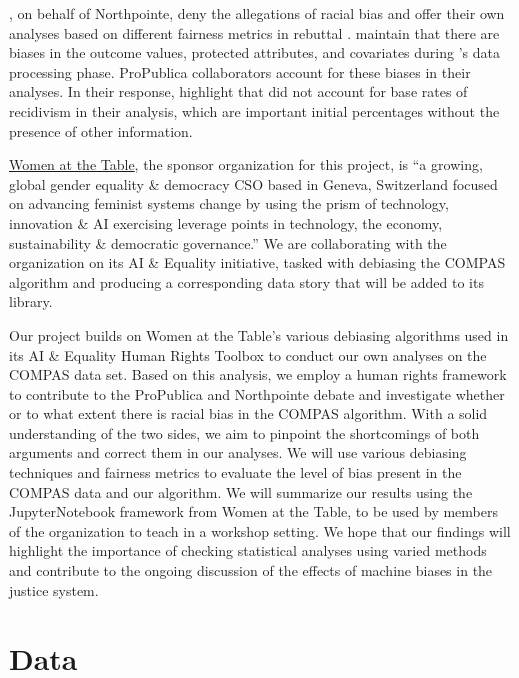 \documentclass[water,article,submit,moreauthors,pdftex]{mdpi}
\begin{document}
\citet{equivant_response_2016}, on behalf of Northpointe, deny the
allegations of racial bias and offer their own analyses based on
different fairness metrics in rebuttal \citep{equivant_response_2016}.
\citet{angwin2016machine} maintain that there are biases in the outcome
values, protected attributes, and covariates during
\citet{equivant_response_2016}'s data processing phase. ProPublica
collaborators \citet{larson2016we} account for these biases in their
analyses. In their response, \citet{equivant_response_2016} highlight
that \citet{angwin2016machine} did not account for base rates of
recidivism in their analysis, which are important initial percentages
without the presence of other information.

\href{https://www.womenatthetable.net/}{Women at the Table}, the sponsor
organization for this project, is ``a growing, global gender equality \&
democracy CSO based in Geneva, Switzerland focused on advancing feminist
systems change by using the prism of technology, innovation \& AI
exercising leverage points in technology, the economy, sustainability \&
democratic governance.'' We are collaborating with the organization on
its AI \& Equality \citep{noauthor_ai_nodate} initiative, tasked with
debiasing the COMPAS algorithm \citep{aif360-oct-2018} and producing a
corresponding data story that will be added to its library.

Our project builds on Women at the Table's various debiasing algorithms
used in its AI \& Equality Human Rights Toolbox to conduct our own
analyses on the COMPAS data set. Based on this analysis, we employ a
human rights framework to contribute to the ProPublica and Northpointe
debate and investigate whether or to what extent there is racial bias in
the COMPAS algorithm. With a solid understanding of the two sides, we
aim to pinpoint the shortcomings of both arguments and correct them in
our analyses. We will use various debiasing techniques and fairness
metrics to evaluate the level of bias present in the COMPAS data and our
algorithm. We will summarize our results using the JupyterNotebook
framework from Women at the Table, to be used by members of the
organization to teach in a workshop setting. We hope that our findings
will highlight the importance of checking statistical analyses using
varied methods and contribute to the ongoing discussion of the effects
of machine biases in the justice system.

\hypertarget{data}{%
\section{Data}\label{data}}
\end{document}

#####

PROBLEM DETAILS
In the reply, every line of the material above is to be reproduced verbatim, and the images are to be left out.

THE ANSWER
 \documentclass[water,article,submit,moreauthors,pdftex]{mdpi}
\begin{document}
\citet{equivant_response_2016}, on behalf of Northpointe, deny the
allegations of racial bias and offer their own analyses based on
different fairness metrics in rebuttal \citep{equivant_response_2016}.
\citet{angwin2016machine} maintain that there are biases in the outcome
values, protected attributes, and covariates during
\citet{equivant_response_2016}'s data processing phase. ProPublica
collaborators \citet{larson2016we} account for these biases in their
analyses. In their response, \citet{equivant_response_2016} highlight
that \citet{angwin2016machine} did not account for base rates of
recidivism in their analysis, which are important initial percentages
without the presence of other information.

\href{https://www.womenatthetable.net/}{Women at the Table}, the sponsor
organization for this project, is ``a growing, global gender equality \&
democracy CSO based in Geneva, Switzerland focused on advancing feminist
systems change by using the prism of technology, innovation \& AI
exercising leverage points in technology, the economy, sustainability \&
democratic governance.'' We are collaborating with the organization on
its AI \& Equality \citep{noauthor_ai_nodate} initiative, tasked with
debiasing the COMPAS algorithm \citep{aif360-oct-2018} and producing a
corresponding data story that will be added to its library.

Our project builds on Women at the Table's various debiasing algorithms
used in its AI \& Equality Human Rights Toolbox to conduct our own
analyses on the COMPAS data set. Based on this analysis, we employ a
human rights framework to contribute to the ProPublica and Northpointe
debate and investigate whether or to what extent there is racial bias in
the COMPAS algorithm. With a solid understanding of the two sides, we
aim to pinpoint the shortcomings of both arguments and correct them in
our analyses. We will use various debiasing techniques and fairness
metrics to evaluate the level of bias present in the COMPAS data and our
algorithm. We will summarize our results using the JupyterNotebook
framework from Women at the Table, to be used by members of the
organization to teach in a workshop setting. We hope that our findings
will highlight the importance of checking statistical analyses using
varied methods and contribute to the ongoing discussion of the effects
of machine biases in the justice system.

\hypertarget{data}{%
\section{Data}\label{data}}
\end{document}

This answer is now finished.